__TASK DETAILS__.
Return all entries verbatim; skip any pictures.

__INFORMATION__.

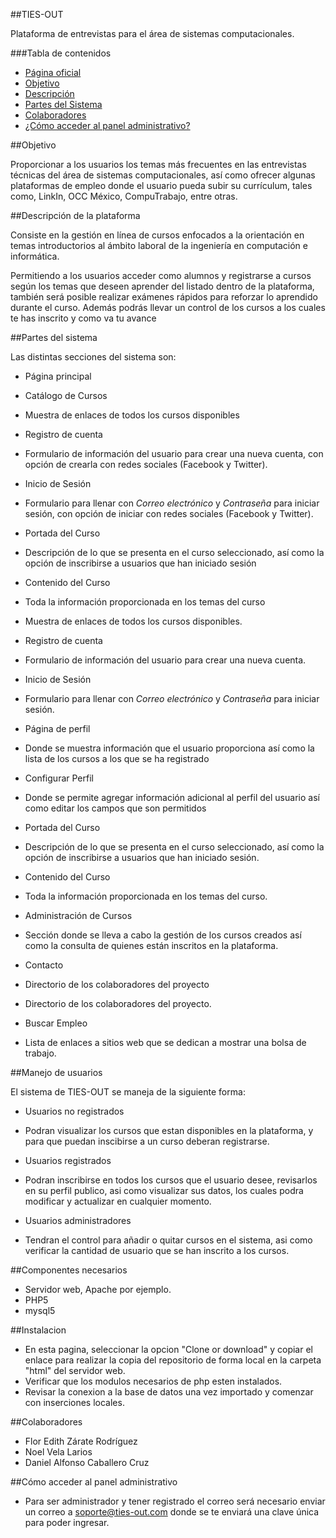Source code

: ##TIES-OUT

Plataforma de entrevistas para el área de sistemas computacionales.

###Tabla de contenidos
 


* [Página oficial](http://www.ties-out.com)
* [Objetivo](#objetivo)
* [Descripción](#descripción-de-la-plataforma)
* [Partes del Sistema](#partes-del-sistema)
* [Colaboradores](#colaboradores)
* [¿Cómo acceder al panel administrativo?](#cómo-acceder-al-panel-administrativo)

##Objetivo

Proporcionar a los usuarios los temas más frecuentes en las entrevistas técnicas del área de sistemas computacionales, así como ofrecer algunas plataformas de empleo donde el usuario pueda subir su currículum, tales como, LinkIn, OCC México, CompuTrabajo, entre otras.


##Descripción de la plataforma

Consiste en la gestión en línea de cursos enfocados a la orientación en temas introductorios al ámbito laboral de la ingeniería en computación e informática.

Permitiendo a los usuarios acceder como alumnos y registrarse a cursos según los temas que deseen aprender del listado dentro de la plataforma, también será posible realizar exámenes rápidos para reforzar lo aprendido durante el curso. Además podrás llevar un control de los cursos a los cuales te has inscrito y como va tu avance

##Partes del sistema

Las distintas secciones del sistema son:

* Página principal
* Catálogo de Cursos

 * Muestra de enlaces de todos los cursos disponibles

* Registro de cuenta  
 * Formulario de información del usuario para crear una nueva cuenta, con opción de crearla con redes sociales (Facebook y Twitter).

* Inicio de Sesión
 * Formulario para llenar con _Correo electrónico_ y _Contraseña_ para iniciar sesión, con opción de iniciar con redes sociales (Facebook y Twitter).

* Portada del Curso
 * Descripción de lo que se presenta en el curso seleccionado, así como la opción de inscribirse a usuarios que han iniciado sesión

* Contenido del Curso
 * Toda la información proporcionada en los temas del curso

 * Muestra de enlaces de todos los cursos disponibles.

* Registro de cuenta  
 * Formulario de información del usuario para crear una nueva cuenta.

* Inicio de Sesión
 * Formulario para llenar con _Correo electrónico_ y _Contraseña_ para iniciar sesión.

* Página de perfil
 * Donde se muestra información que el usuario proporciona así como la lista de los cursos a los que se ha registrado

* Configurar Perfil
 * Donde se permite agregar información adicional al perfil del usuario así como editar los campos que son permitidos

* Portada del Curso
 * Descripción de lo que se presenta en el curso seleccionado, así como la opción de inscribirse a usuarios que han iniciado sesión.

* Contenido del Curso
 * Toda la información proporcionada en los temas del curso.

* Administración de Cursos
 * Sección donde se lleva a cabo la gestión de los cursos creados así como la consulta de quienes están inscritos en la plataforma.

* Contacto
 * Directorio de los colaboradores del proyecto

 * Directorio de los colaboradores del proyecto.

* Buscar Empleo
 * Lista de enlaces a sitios web que se dedican a mostrar una bolsa de trabajo.

##Manejo de usuarios

El sistema de TIES-OUT se maneja de la siguiente forma:

* Usuarios no registrados
 * Podran visualizar los cursos que estan disponibles en la plataforma, y para que puedan inscibirse a un curso deberan registrarse.

* Usuarios registrados
 *  Podran inscribirse en todos los cursos que el usuario desee, revisarlos en su perfil publico, asi como visualizar sus datos, los cuales podra modificar y actualizar en cualquier momento.

* Usuarios administradores
 * Tendran el control para añadir o quitar cursos en el sistema, asi como verificar la cantidad de usuario que se han inscrito a los cursos.

 ##Componentes necesarios
  * Servidor web, Apache por ejemplo.
  * PHP5
  * mysql5

 ##Instalacion
  * En esta pagina, seleccionar la opcion "Clone or download" y copiar el enlace para realizar la copia del repositorio de forma local en la carpeta "html" del servidor web.
  * Verificar que los modulos necesarios de php esten instalados.
  * Revisar la conexion a la base de datos una vez importado y comenzar con inserciones locales.



##Colaboradores
* Flor Edith Zárate Rodríguez
* Noel Vela Larios
* Daniel Alfonso Caballero Cruz

##Cómo acceder al panel administrativo

* Para ser administrador y tener registrado el correo será necesario enviar un correo a soporte@ties-out.com donde se te enviará una clave única para poder ingresar.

__RESPONSE AREA__.
Source code

: ##TIES-OUT

Plataforma de entrevistas para el área de sistemas computacionales.

###Tabla de contenidos
 


* [Página oficial](http://www.ties-out.com)
* [Objetivo](#objetivo)
* [Descripción](#descripción-de-la-plataforma)
* [Partes del Sistema](#partes-del-sistema)
* [Colaboradores](#colaboradores)
* [¿Cómo acceder al panel administrativo?](#cómo-acceder-al-panel-administrativo)

##Objetivo

Proporcionar a los usuarios los temas más frecuentes en las entrevistas técnicas del área de sistemas computacionales, así como ofrecer algunas plataformas de empleo donde el usuario pueda subir su currículum, tales como, LinkIn, OCC México, CompuTrabajo, entre otras.


##Descripción de la plataforma

Consiste en la gestión en línea de cursos enfocados a la orientación en temas introductorios al ámbito laboral de la ingeniería en computación e informática.

Permitiendo a los usuarios acceder como alumnos y registrarse a cursos según los temas que deseen aprender del listado dentro de la plataforma, también será posible realizar exámenes rápidos para reforzar lo aprendido durante el curso. Además podrás llevar un control de los cursos a los cuales te has inscrito y como va tu avance

##Partes del sistema

Las distintas secciones del sistema son:

* Página principal
* Catálogo de Cursos

 * Muestra de enlaces de todos los cursos disponibles

* Registro de cuenta  
 * Formulario de información del usuario para crear una nueva cuenta, con opción de crearla con redes sociales (Facebook y Twitter).

* Inicio de Sesión
 * Formulario para llenar con _Correo electrónico_ y _Contraseña_ para iniciar sesión, con opción de iniciar con redes sociales (Facebook y Twitter).

* Portada del Curso
 * Descripción de lo que se presenta en el curso seleccionado, así como la opción de inscribirse a usuarios que han iniciado sesión

* Contenido del Curso
 * Toda la información proporcionada en los temas del curso

 * Muestra de enlaces de todos los cursos disponibles.

* Registro de cuenta  
 * Formulario de información del usuario para crear una nueva cuenta.

* Inicio de Sesión
 * Formulario para llenar con _Correo electrónico_ y _Contraseña_ para iniciar sesión.

* Página de perfil
 * Donde se muestra información que el usuario proporciona así como la lista de los cursos a los que se ha registrado

* Configurar Perfil
 * Donde se permite agregar información adicional al perfil del usuario así como editar los campos que son permitidos

* Portada del Curso
 * Descripción de lo que se presenta en el curso seleccionado, así como la opción de inscribirse a usuarios que han iniciado sesión.

* Contenido del Curso
 * Toda la información proporcionada en los temas del curso.

* Administración de Cursos
 * Sección donde se lleva a cabo la gestión de los cursos creados así como la consulta de quienes están inscritos en la plataforma.

* Contacto
 * Directorio de los colaboradores del proyecto

 * Directorio de los colaboradores del proyecto.

* Buscar Empleo
 * Lista de enlaces a sitios web que se dedican a mostrar una bolsa de trabajo.

##Manejo de usuarios

El sistema de TIES-OUT se maneja de la siguiente forma:

* Usuarios no registrados
 * Podran visualizar los cursos que estan disponibles en la plataforma, y para que puedan inscibirse a un curso deberan registrarse.

* Usuarios registrados
 *  Podran inscribirse en todos los cursos que el usuario desee, revisarlos en su perfil publico, asi como visualizar sus datos, los cuales podra modificar y actualizar en cualquier momento.

* Usuarios administradores
 * Tendran el control para añadir o quitar cursos en el sistema, asi como verificar la cantidad de usuario que se han inscrito a los cursos.

 ##Componentes necesarios
  * Servidor web, Apache por ejemplo.
  * PHP5
  * mysql5

 ##Instalacion
  * En esta pagina, seleccionar la opcion "Clone or download" y copiar el enlace para realizar la copia del repositorio de forma local en la carpeta "html" del servidor web.
  * Verificar que los modulos necesarios de php esten instalados.
  * Revisar la conexion a la base de datos una vez importado y comenzar con inserciones locales.



##Colaboradores
* Flor Edith Zárate Rodríguez
* Noel Vela Larios
* Daniel Alfonso Caballero Cruz

##Cómo acceder al panel administrativo

* Para ser administrador y tener registrado el correo será necesario enviar un correo a soporte@ties-out.com donde se te enviará una clave única para poder ingresar.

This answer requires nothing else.